Note: Never use iodized salt.








Retain one large leaf per container, halve cabbage and remove core.  Slice core thinly by hand, in food processor or discard.







Slice cabbage.







Cabbage sliced







Add canning salt - 4 Tbls. or 67g = 1.2%  non-iodized salt per 12 Lbs. cabbage and mix thoroughly.  Other spices such as Caraway seeds may be added at this time 







Tamp cabbage until moisture appears.







Cabbage after being tamped.







Place in fermentation container tightly to 3/4 full to allow for weight and expansion.






	

		
			
		

		
	
Place one large leaf on top of cabbage.







Place weights on top.  







If using Harsch crock, place lid in mote and fill with water.  Allow to set at room temperature for two days and then move to cool area (60 degrees) for three weeks then refrigerate, if desired place in smaller containers such as quart jars and refrigerate.  The sauerkraut may be consumed at this time or ferment further for a more desirable flavor. After 90 days you will have a very desirable kraut, after one year it is unbelievable.

Note: To keep slime from developing on top of kraut, it is important that air is not allowed to enter fermentation vessel during primary fermentation.  No peeking after day two.







Kraut after 3 weeks fermentation.







Placed in jars and ready to be refrigerated.



Compressing cabbage in glass jars.







Cabbage weighted down using cheese cloth and glass marbles for weight.  Homemade air locks made with original jar lid and wine fermentation air lock.  
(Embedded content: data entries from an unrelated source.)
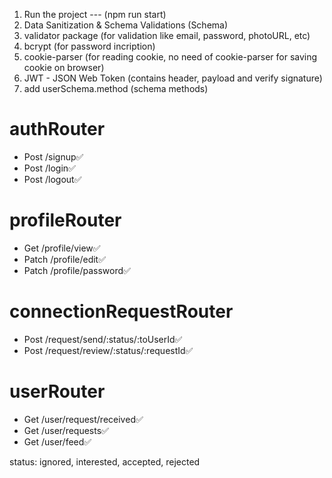 1. Run the project --- (npm run start)
2. Data Sanitization & Schema Validations (Schema)
3. validator package (for validation like email, password, photoURL, etc)
4. bcrypt (for password incription)
5. cookie-parser (for reading cookie, no need of cookie-parser for saving cookie on browser)
6. JWT - JSON Web Token (contains header, payload and verify signature)
7. add userSchema.method (schema methods)

<!-- DevTinder API's -->
# authRouter
- Post /signup✅
- Post /login✅
- Post /logout✅

# profileRouter
- Get /profile/view✅
- Patch /profile/edit✅
- Patch /profile/password✅

# connectionRequestRouter
- Post /request/send/:status/:toUserId✅
- Post /request/review/:status/:requestId✅

# userRouter
- Get /user/request/received✅
- Get /user/requests✅
- Get /user/feed✅


status: ignored, interested, accepted, rejected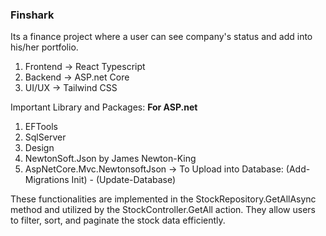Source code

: <h3>Finshark</h3>
Its a finance project where a user can see company's status and add into his/her portfolio.
<ol>
  <li>Frontend -> React Typescript</li>
  <li>Backend -> ASP.net Core</li>
  <li>UI/UX -> Tailwind CSS</li>
</ol>

Important Library and Packages:
**For ASP.net**
1. EFTools
2. SqlServer
3. Design
4. NewtonSoft.Json by James Newton-King
5. AspNetCore.Mvc.NewtonsoftJson
   -> To Upload into Database: (Add-Migrations Init) - (Update-Database)

These functionalities are implemented in the StockRepository.GetAllAsync method and utilized by the StockController.GetAll action. They allow users to filter, sort, and paginate the stock data efficiently.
Hope this helps.  If you have questions, please ask.


----------



## alblancher (Jun 5, 2012)

Looks like you are missing some pics,  please repost when you get the chance this is a very interesting thread!


----------



## mr t 59874 (Jun 5, 2012)

Hit the wrong button at the wrong time.  Corrected now.

T


----------



## mr t 59874 (Jun 5, 2012)

Repaired

T


----------



## thoseguys26 (Jun 5, 2012)

Nice job. Bookmarked


----------



## sam3 (Jun 6, 2012)

Great post!!

My 94 year old Grandmother asked me recently if I had ever made homemade sauerkraut before. I never have. That's something I need to make she told me.

I'm glad I came across this. Thanks for sharing!


----------



## africanmeat (Jun 6, 2012)

love home made kraut


----------



## africanmeat (Jun 6, 2012)

love home made kraut. it is a great tutorial


----------



## sam3 (Jun 6, 2012)

One question. What size Harsch Crock are you using?


----------



## mr t 59874 (Jun 6, 2012)

10 Liter -  Any more questions?


----------



## stircrazy (Jun 6, 2012)

you make it exactly the same way as my dad taught me (nothing but cabbage and salt)  but we don't worry about air getting at the surface, we just scrape the foam off every day.
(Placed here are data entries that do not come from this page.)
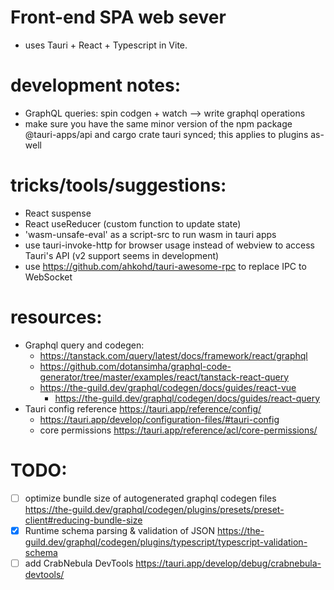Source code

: # Front-end SPA web sever
- uses Tauri + React + Typescript in Vite. 

# development notes: 
- GraphQL queries: spin codgen + watch ⟶ write graphql operations
- make sure you have the same minor version of the npm package @tauri-apps/api and cargo crate tauri synced; this applies to plugins as-well

# tricks/tools/suggestions: 
- React suspense
- React useReducer (custom function to update state)
- 'wasm-unsafe-eval' as a script-src to run wasm in tauri apps
- use tauri-invoke-http for browser usage instead of webview to access Tauri's API (v2 support seems in development)
- use https://github.com/ahkohd/tauri-awesome-rpc to replace IPC to WebSocket

# resources: 
- Graphql query and codegen: 
  - https://tanstack.com/query/latest/docs/framework/react/graphql
  - https://github.com/dotansimha/graphql-code-generator/tree/master/examples/react/tanstack-react-query
  - https://the-guild.dev/graphql/codegen/docs/guides/react-vue
    - https://the-guild.dev/graphql/codegen/docs/guides/react-query
- Tauri config reference https://tauri.app/reference/config/
  - https://tauri.app/develop/configuration-files/#tauri-config
  - core permissions https://tauri.app/reference/acl/core-permissions/


# TODO:
- [ ] optimize bundle size of autogenerated graphql codegen files https://the-guild.dev/graphql/codegen/plugins/presets/preset-client#reducing-bundle-size 
- [x] Runtime schema parsing & validation of JSON https://the-guild.dev/graphql/codegen/plugins/typescript/typescript-validation-schema
- [ ] add CrabNebula DevTools https://tauri.app/develop/debug/crabnebula-devtools/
we use a small woodent barrel that will make about a  50lb batch, put a wooden disc on top and a big rock to weigh it down. 

Steve


----------



## sam3 (Jun 6, 2012)

Mr T 59874 said:


> 10 Liter -  Any more questions?


Excellent. Thank you!


----------



## mr t 59874 (Jun 6, 2012)

Steve, I bet you are turning out some really great kraut.  Bet that barrel makes your mouth water just by walking by.  I sure don't miss scimming crocks, thus the air locks.

T


----------



## mrh (Jun 10, 2012)

That Harsch crock looks like a perfect way to do it!  I have been usinf a relixsh tray with a plastic bag on it for weight and airlock in a regular crock.

Mark


----------



## pinksalt (Jun 10, 2012)

So I'm assuming those huge heads of cabbage each weigh 1.5 # a piece?


----------



## mr t 59874 (Jun 10, 2012)

MRH,  Yes the crock is hassle free other than topping off the reservoir every 3 or 4 days.
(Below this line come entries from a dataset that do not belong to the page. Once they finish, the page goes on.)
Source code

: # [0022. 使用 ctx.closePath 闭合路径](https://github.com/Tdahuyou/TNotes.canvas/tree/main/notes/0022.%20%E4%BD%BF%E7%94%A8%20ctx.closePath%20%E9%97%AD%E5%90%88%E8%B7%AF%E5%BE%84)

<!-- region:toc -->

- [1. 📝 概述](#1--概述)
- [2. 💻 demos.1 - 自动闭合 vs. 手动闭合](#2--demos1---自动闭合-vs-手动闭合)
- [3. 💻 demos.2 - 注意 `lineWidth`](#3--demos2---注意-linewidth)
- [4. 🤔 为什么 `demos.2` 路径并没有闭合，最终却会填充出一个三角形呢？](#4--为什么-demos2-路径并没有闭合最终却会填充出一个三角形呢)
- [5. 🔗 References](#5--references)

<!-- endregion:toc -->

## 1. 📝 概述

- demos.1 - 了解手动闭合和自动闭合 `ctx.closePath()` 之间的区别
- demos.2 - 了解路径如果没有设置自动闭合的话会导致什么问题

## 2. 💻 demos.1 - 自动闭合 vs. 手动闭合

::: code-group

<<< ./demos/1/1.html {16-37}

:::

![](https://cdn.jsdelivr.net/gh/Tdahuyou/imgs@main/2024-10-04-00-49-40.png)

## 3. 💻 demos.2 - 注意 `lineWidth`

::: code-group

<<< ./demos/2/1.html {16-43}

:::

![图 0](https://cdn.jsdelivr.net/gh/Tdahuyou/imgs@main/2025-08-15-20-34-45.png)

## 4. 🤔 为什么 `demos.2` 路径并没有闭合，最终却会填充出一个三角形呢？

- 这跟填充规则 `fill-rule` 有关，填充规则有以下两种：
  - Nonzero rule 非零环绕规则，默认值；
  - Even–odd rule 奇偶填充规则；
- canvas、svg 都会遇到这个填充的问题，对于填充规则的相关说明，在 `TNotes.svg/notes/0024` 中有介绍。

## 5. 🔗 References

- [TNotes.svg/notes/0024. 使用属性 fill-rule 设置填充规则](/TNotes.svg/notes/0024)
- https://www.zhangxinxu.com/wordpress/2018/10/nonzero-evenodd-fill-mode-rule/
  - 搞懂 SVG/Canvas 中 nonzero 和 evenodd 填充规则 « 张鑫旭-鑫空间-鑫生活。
Pinksalt, on the average, yes.


----------



## sam3 (Jun 12, 2012)

My Harsch crock arrived yesterday via UPS. If I have time this weekend, I plan on giving this recipe a whirl.


----------



## mr t 59874 (Jun 12, 2012)

Congratulations,
	

	
	
		
		



		
		
	


	





   what size did you get?  If you have questions along the way please ask.  If no questions, let us know how it turns out.  It will get better with age.  I like to wait 90 days before consuming, but if out have to eat a little early, oh well.


----------



## sam3 (Jun 12, 2012)

Mr T 59874 said:


> Congratulations,
> 
> 
> 
> ...


I bought the 10 liter one. Good to know about the 90 days too. Thanks for all your help.


----------



## smokinhusker (Jun 12, 2012)

Great tutorial, as usual! Gotta try that sometime!


----------



## mr t 59874 (Jun 12, 2012)

Husker, Thanks.

Sam,  Weigh the cabbage when purchasing.  The crock will hold 12 pounds of crushed cabbage.  Any more and you will have trouble getting the weights in.  I use a sledge hammer placed inside a plastic bag to crush the cut cabbage.


----------



## sam3 (Jun 13, 2012)

Thanks Mr T. Everything arrived yesterday. Hoping to try this on Sunday if I have the time. Will post something on here if I do.


----------



## mr t 59874 (Jun 13, 2012)

Great,  Will be around Sunday if you want help.  Review pages 30 & 31 in your book take notes on the time and temps.  Be sure to tamp well, and press into crock.  No additional water will be needed as it should cover the cabbage after the weights are added.  If not it will in a short time. No peeking after day two.

Mr T


----------



## daveomak (Jan 15, 2013)

Tom, morning....  I noticed the salt ratio to cabbage is 1.2%....  Is that a number you worked on over time, and decided it was the flavor profile you liked....   I have not seen a 1.2% w/w salt recommendation when fermenting cabbage... usually that number is 2-5%.....    Dave


----------



## mr t 59874 (Jan 15, 2013)

Dave,

Got my info from the following.  I highly recommend the book.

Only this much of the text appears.